Recientemente la ONU denunciaba la política poco colaboradora del Vaticano en lo referente a los casos de abusos a menores por parte de clérigos católicos. La acumulación de estos hechos, que durante décadas han estado ocultos, y su salida a la luz pública están siendo un factor debilitador para el prestigio y la autoridad moral de la Iglesia católica. Es posible que su abrumadora evidencia fuera un elemento decisivo en la renuncia al cargo de Benedicto XVI, aparte de otros embarazosos asuntos que no pudo soportar.
Sea como sea, lo cierto es que
la reprensión pública de la organización que tiene su sede en Nueva York hacia la Santa Sede ha sido clara, tajante y demandante, exigiéndole un cambio de actitud e incluso compensaciones económicas por los daños causados a las víctimas de abusos.
Hasta aquí todo es correcto, porque la defensa de los menores es lo que importa, independientemente de donde proceda la vileza cometida contra ellos. Nadie está más allá del bien y del mal y mucho menos quienes enseñan cuál es la línea de separación entre lo bueno y lo malo. Por tanto, la amonestación de la ONU está justificada.
Sin embargo, el secretario general de esta organización, Ban Ki-moon, recorre el mundo recordando a los dirigentes de las naciones que deben comprometerse en favor de los derechos de los homosexuales, sin hacer ningún tipo de discriminación, hasta el punto de haberse convertido en todo un abanderado de esa causa.

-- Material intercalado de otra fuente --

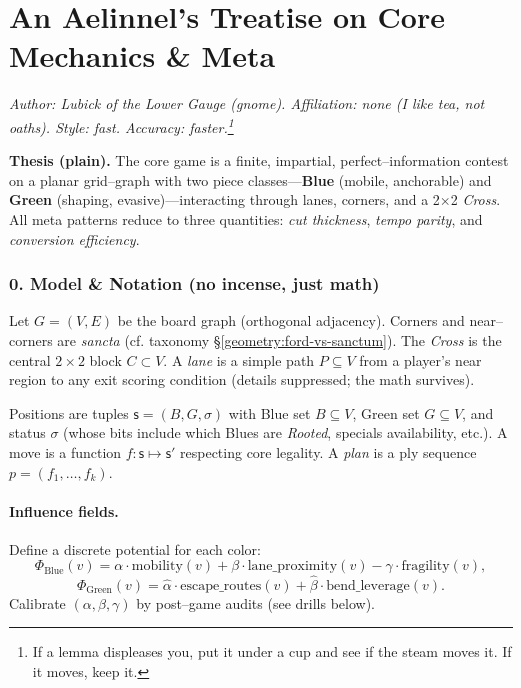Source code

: \documentclass[11pt]{article}
\numberwithin{equation}{section} %
\theoremstyle{plain} %
\theoremstyle{definition} %
\theoremstyle{remark} %
\begin{document}
\clearpage
\section{An Aelinnel’s Treatise on Core Mechanics \& Meta}
\label{geometry:aelinnel-core}

\noindent\textit{Author: Lubick of the Lower Gauge (gnome). Affiliation: none (I like tea, not oaths). Style: fast. Accuracy: faster.\footnote{If a lemma displeases you, put it under a cup and see if the steam moves it. If it moves, keep it.}}

\medskip
\noindent\textbf{Thesis (plain).} The core game is a finite, impartial, perfect–information contest on a planar grid–graph with two piece classes—\textbf{Blue} (mobile, anchorable) and \textbf{Green} (shaping, evasive)—interacting through lanes, corners, and a 2\(\times\)2 \emph{Cross}. All meta patterns reduce to three quantities: \emph{cut thickness}, \emph{tempo parity}, and \emph{conversion efficiency}.

\subsubsection{0. Model \& Notation (no incense, just math)}
Let \(G=(V,E)\) be the board graph (orthogonal adjacency). Corners and near–corners are \emph{sancta} (cf. taxonomy \S\ref{geometry:ford-vs-sanctum}). The \emph{Cross} is the central \(2\times2\) block \(C\subset V\). A \emph{lane} is a simple path \(P\subseteq V\) from a player’s near region to any exit scoring condition (details suppressed; the math survives). 

Positions are tuples \(\mathsf{s}=(B,G,\sigma)\) with Blue set \(B\subseteq V\), Green set \(G\subseteq V\), and status \(\sigma\) (whose bits include which Blues are \emph{Rooted}, specials availability, etc.). A move is a function \(f:\mathsf{s}\mapsto \mathsf{s}'\) respecting core legality. A \emph{plan} is a ply sequence \(p=(f_1,\dots,f_k)\).

\paragraph{Influence fields.} Define a discrete potential for each color:
\[
\Phi_{\text{Blue}}(v)= \alpha\cdot \text{mobility}(v) + \beta\cdot \text{lane\_proximity}(v) - \gamma\cdot \text{fragility}(v),
\]
\[
\Phi_{\text{Green}}(v)= \hat{\alpha}\cdot \text{escape\_routes}(v) + \hat{\beta}\cdot \text{bend\_leverage}(v).
\]
Calibrate \((\alpha,\beta,\gamma)\) by post–game audits (see drills below).
\end{document}
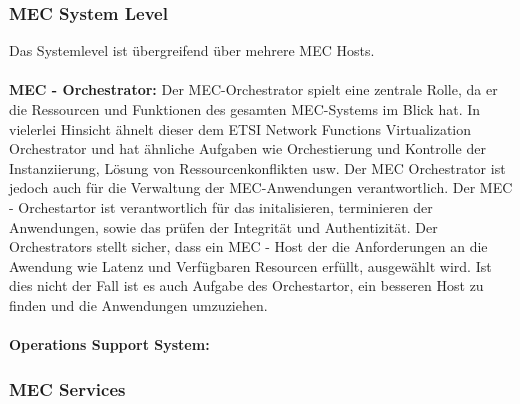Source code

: \documentclass[runningheads]{llncs}
\numberwithin{figure}{section}
\begin{document}
\subsubsection{MEC System Level}
Das Systemlevel ist übergreifend über mehrere MEC Hosts. 
\\
\\
\textbf{MEC - Orchestrator:}
Der MEC-Orchestrator spielt eine zentrale Rolle, 
da er die Ressourcen und Funktionen des gesamten MEC-Systems im Blick hat. 
In vielerlei Hinsicht ähnelt dieser dem ETSI Network Functions Virtualization Orchestrator und hat ähnliche 
Aufgaben wie Orchestierung und Kontrolle der Instanziierung, Lösung von Ressourcenkonflikten usw. 
Der MEC Orchestrator ist jedoch auch für die Verwaltung der MEC-Anwendungen verantwortlich. 
Der MEC - Orchestartor ist verantwortlich für das initalisieren, terminieren der Anwendungen, sowie das prüfen
der Integrität und Authentizität. Der Orchestrators stellt sicher, 
dass ein MEC - Host der die Anforderungen an die Awendung wie Latenz und Verfügbaren Resourcen erfüllt, ausgewählt wird.
Ist dies nicht der Fall ist es auch Aufgabe des Orchestartor, ein besseren Host zu finden und die Anwendungen umzuziehen.
\\
\\
\textbf{Operations Support System:}

\subsubsection{MEC Services}

\newpage
\end{document}
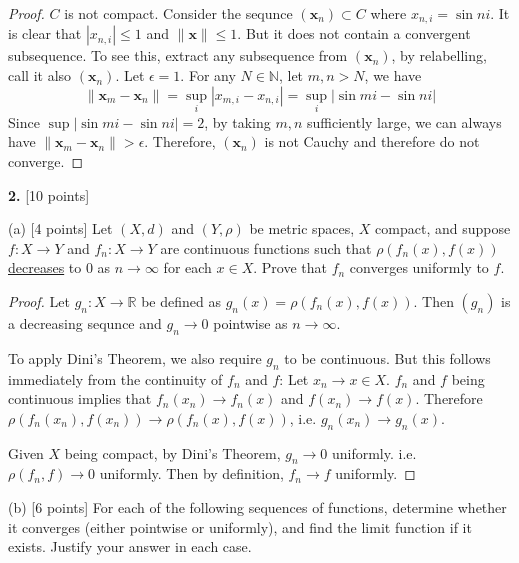 \documentclass[11pt,a4paper]{amsart}
\def\R{{\mathbb R}}
\def\N{{\mathbb N}}
\def\e{\epsilon}
\def\r{\rho}
\def\ra{\rightarrow}
\begin{document}
\begin{itemize}
  \begin{proof}
    $C$ is not compact. Consider the sequnce $(\bm x_{n})\subset C$ where $x_{n,i} = \sin ni$.
     It is clear that $|x_{n,i}| \le 1$ and $\|\bm x\|\le 1$. But it does not contain a convergent subsequence.
     To see this, extract any subsequence from  $(\bm x_{n})$, by relabelling, call it also  $(\bm x_{n})$.
     Let $\e = 1$. For any $N\in\N$, let $m,n>N$, we have
     $$ \| \bm x_m - \bm x_n \| = \sup_{i} |x_{m,i} - x_{n,i}| = \sup_{i} |\sin mi - \sin ni| $$
     Since $\sup |\sin mi - \sin ni| = 2$, by taking $m,n$ sufficiently large, we can always
     have $\| \bm x_m - \bm x_n \| > \e$.
     Therefore, $(\bm x_n)$ is not Cauchy and therefore do not converge.
  \end{proof}
\end{itemize}



\bigskip


{\bf 2.} [10 points]

(a) [4 points] Let $(X,d)$ and $(Y,\r)$ be metric spaces, $X$ compact, and suppose  $f:X\rightarrow Y$ and
$f_n:X \rightarrow Y$ are continuous functions such that $\r(f_n(x),f(x))$ \underline{decreases}
to $0$ as $n\ra \infty$ for each $x\in X$. Prove that $f_n$ converges uniformly to $f$.


\begin{proof}
  Let $g_n: X\to\R$ be defined as $g_n(x) = \rho(f_n(x),f(x))$.
  Then $(g_n)$ is a decreasing sequnce and $g_n \to 0$ pointwise as $n\to\infty$.

  To apply Dini's Theorem, we also require $g_n$ to be continuous.
  But this follows immediately from the continuity of $f_n$ and $f$:
  Let $x_n \to x \in X$. $f_n$ and $f$ being continuous implies that
  $f_n(x_n) \to f_n(x)$ and $f(x_n) \to f(x)$.
  Therefore $\rho(f_n(x_n),f(x_n)) \to \rho(f_n(x),f(x))$,
  i.e. $g_n(x_n) \to g_n(x)$.

  Given $X$ being compact, by Dini's Theorem, $g_n \to 0$ uniformly. i.e.\\
  $\rho(f_n,f) \to 0$ uniformly. Then by definition, $f_n \to f$ uniformly.
\end{proof}
\medskip

(b) [6 points] For each of the following sequences of functions, determine whether it converges
(either pointwise or uniformly), and find the limit function if it exists.
Justify your answer in each case.
\end{document}
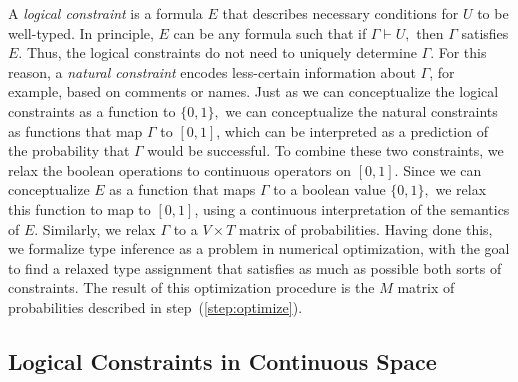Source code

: \documentclass[sigplan,10pt,review,anonymous]{acmart} %
\theoremstyle{plain}
\theoremstyle{remark}
\theoremstyle{definition}
\newtheorem{defn}{Definition}[section]
\begin{document}
A \emph{logical constraint} is a formula $E$ that describes
necessary conditions for $U$ to be well-typed.
In principle, $E$ can be any formula such that if $\Gamma \vdash U,$
then $\Gamma$ satisfies $E$.
Thus, the logical constraints
do not need to uniquely determine $\Gamma$.
For this reason, a \emph{natural constraint}
encodes less-certain information about $\Gamma$,
for example, based on comments or names.
Just as we can conceptualize the logical
constraints as a function to $\{0, 1\},$
we can conceptualize the natural constraints as functions
that map $\Gamma$ to $[0, 1]$, which can be interpreted
as a prediction of the probability that $\Gamma$ would
be successful. To combine these two constraints, we relax the boolean operations to continuous operators on $[0, 1]$.
Since we can conceptualize $E$ as a function
that maps $\Gamma$ to a boolean value $\{0, 1\},$
we relax this function to map to $[0,1]$, using
a continuous interpretation of the semantics of $E$.
Similarly, we relax $\Gamma$ to a $V \times T$ matrix of probabilities.
Having done this,
we formalize type inference as a problem in
numerical optimization, with the goal to find a relaxed type assignment
that satisfies as much as possible both sorts of constraints.
The result of this optimization procedure is the
$M$ matrix of probabilities described in step~(\ref{step:optimize}).

\subsection{Logical Constraints in Continuous Space}\label{ssec:logcon}

%
\end{document}
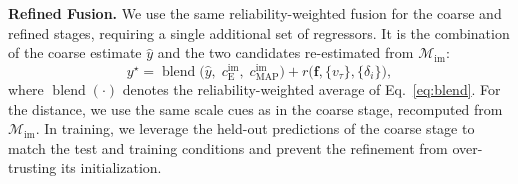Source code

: \noindent\textbf{Refined Fusion.}
We use the same reliability-weighted fusion for the coarse and refined stages, requiring a single additional set of regressors. It is the combination of the coarse estimate $\hat y$ and the two candidates re-estimated from $\mathcal{M}_{\text{im}}$:
\begin{equation}
y^\star=\operatorname{blend}\bigl(\hat y,\;c^{\text{im}}_{\mathrm{E}},\;c^{\text{im}}_{\text{MAP}}\bigr)
+r\bigl(\mathbf{f},\{v_\tau\},\{\delta_i\}\bigr),
\label{eq:refined}
\end{equation}
where $\operatorname{blend}(\cdot)$ denotes the reliability-weighted average of Eq.~\eqref{eq:blend}. For the distance, we use the same scale cues as in the coarse stage, recomputed from $\mathcal{M}_{\text{im}}$. In training, we leverage the held-out predictions of the coarse stage to match the test and training conditions and prevent the refinement from over-trusting its initialization.

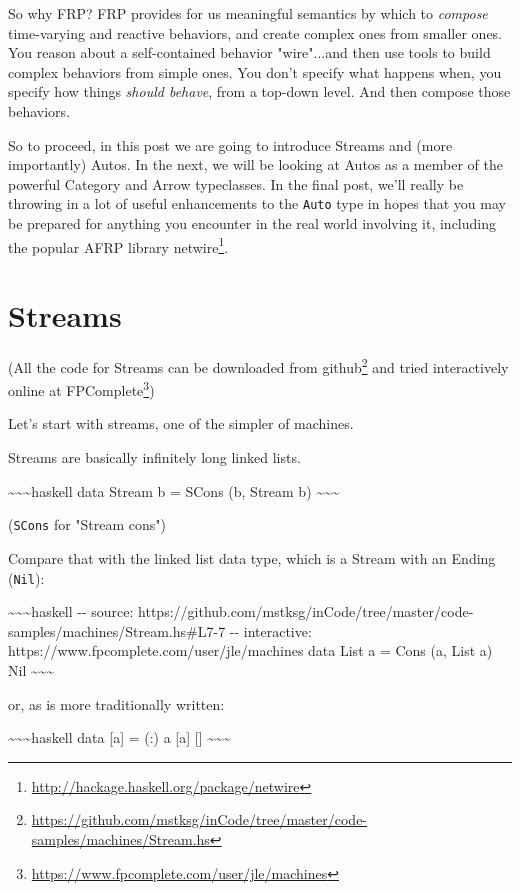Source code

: \documentclass[]{article}
\renewcommand{\href}[2]{#2\footnote{\url{#1}}}
\begin{document}
So why FRP? FRP provides for us meaningful semantics by which to \emph{compose}
time-varying and reactive behaviors, and create complex ones from smaller ones.
You reason about a self-contained behavior "wire"...and then use tools to build
complex behaviors from simple ones. You don't specify what happens when, you
specify how things \emph{should behave}, from a top-down level. And then compose
those behaviors.

So to proceed, in this post we are going to introduce Streams and (more
importantly) Autos. In the next, we will be looking at Autos as a member of the
powerful Category and Arrow typeclasses. In the final post, we'll really be
throwing in a lot of useful enhancements to the \texttt{Auto} type in hopes that
you may be prepared for anything you encounter in the real world involving it,
including the popular AFRP library
\href{http://hackage.haskell.org/package/netwire}{netwire}.

\section{Streams}

(All the code for Streams can be downloaded
\href{https://github.com/mstksg/inCode/tree/master/code-samples/machines/Stream.hs}{from
github} and tried interactively online
\href{https://www.fpcomplete.com/user/jle/machines}{at FPComplete})

Let's start with streams, one of the simpler of machines.

Streams are basically infinitely long linked lists.

\textasciitilde{}\textasciitilde{}\textasciitilde{}haskell data Stream b = SCons
(b, Stream b) \textasciitilde{}\textasciitilde{}\textasciitilde{}

(\texttt{SCons} for "Stream cons")

Compare that with the linked list data type, which is a Stream with an Ending
(\texttt{Nil}):

\textasciitilde{}\textasciitilde{}\textasciitilde{}haskell -\/- source:
https://github.com/mstksg/inCode/tree/master/code-samples/machines/Stream.hs\#L7-7
-\/- interactive: https://www.fpcomplete.com/user/jle/machines data List a =
Cons (a, List a) \textbar{} Nil
\textasciitilde{}\textasciitilde{}\textasciitilde{}

or, as is more traditionally written:

\textasciitilde{}\textasciitilde{}\textasciitilde{}haskell data {[}a{]} = (:) a
{[}a{]} \textbar{} {[}{]} \textasciitilde{}\textasciitilde{}\textasciitilde{}
\end{document}
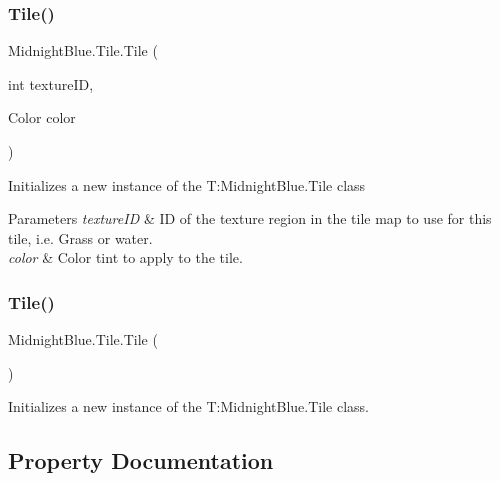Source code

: \subsubsection{\texorpdfstring{Tile()}{Tile()}\hspace{0.1cm}{\footnotesize\ttfamily [1/2]}}
{\footnotesize\ttfamily Midnight\+Blue.\+Tile.\+Tile (\begin{DoxyParamCaption}\item[{int}]{texture\+ID,  }\item[{Color}]{color }\end{DoxyParamCaption})\hspace{0.3cm}{\ttfamily [inline]}}



Initializes a new instance of the T\+:\+Midnight\+Blue.\+Tile class 


\begin{DoxyParams}{Parameters}
{\em texture\+ID} & ID of the texture region in the tile map to use for this tile, i.\+e. Grass or water.\\
\hline
{\em color} & Color tint to apply to the tile.\\
\hline
\end{DoxyParams}
\hypertarget{class_midnight_blue_1_1_tile_af89b11fc577df594ffebd0963e9020d4}{}\label{class_midnight_blue_1_1_tile_af89b11fc577df594ffebd0963e9020d4} 
\subsubsection{\texorpdfstring{Tile()}{Tile()}\hspace{0.1cm}{\footnotesize\ttfamily [2/2]}}
{\footnotesize\ttfamily Midnight\+Blue.\+Tile.\+Tile (\begin{DoxyParamCaption}{ }\end{DoxyParamCaption})\hspace{0.3cm}{\ttfamily [inline]}}



Initializes a new instance of the T\+:\+Midnight\+Blue.\+Tile class. 



\subsection{Property Documentation}
\hypertarget{class_midnight_blue_1_1_tile_a51397c4b6a08c8017a3d5555ed5822c6}{}\label{class_midnight_blue_1_1_tile_a51397c4b6a08c8017a3d5555ed5822c6}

Sea en África, Asia, América o Europa, su incansable llamamiento es a abandonar todo lo que pueda suponer segregación hacia los que tienen otra "orientación sexual". Su defensa naturalmente alcanza al derecho de esas personas para que su unión sea considerada matrimonio a todos los efectos y también, por tanto, a su derecho para adoptar niños, dado que la concepción es imposible.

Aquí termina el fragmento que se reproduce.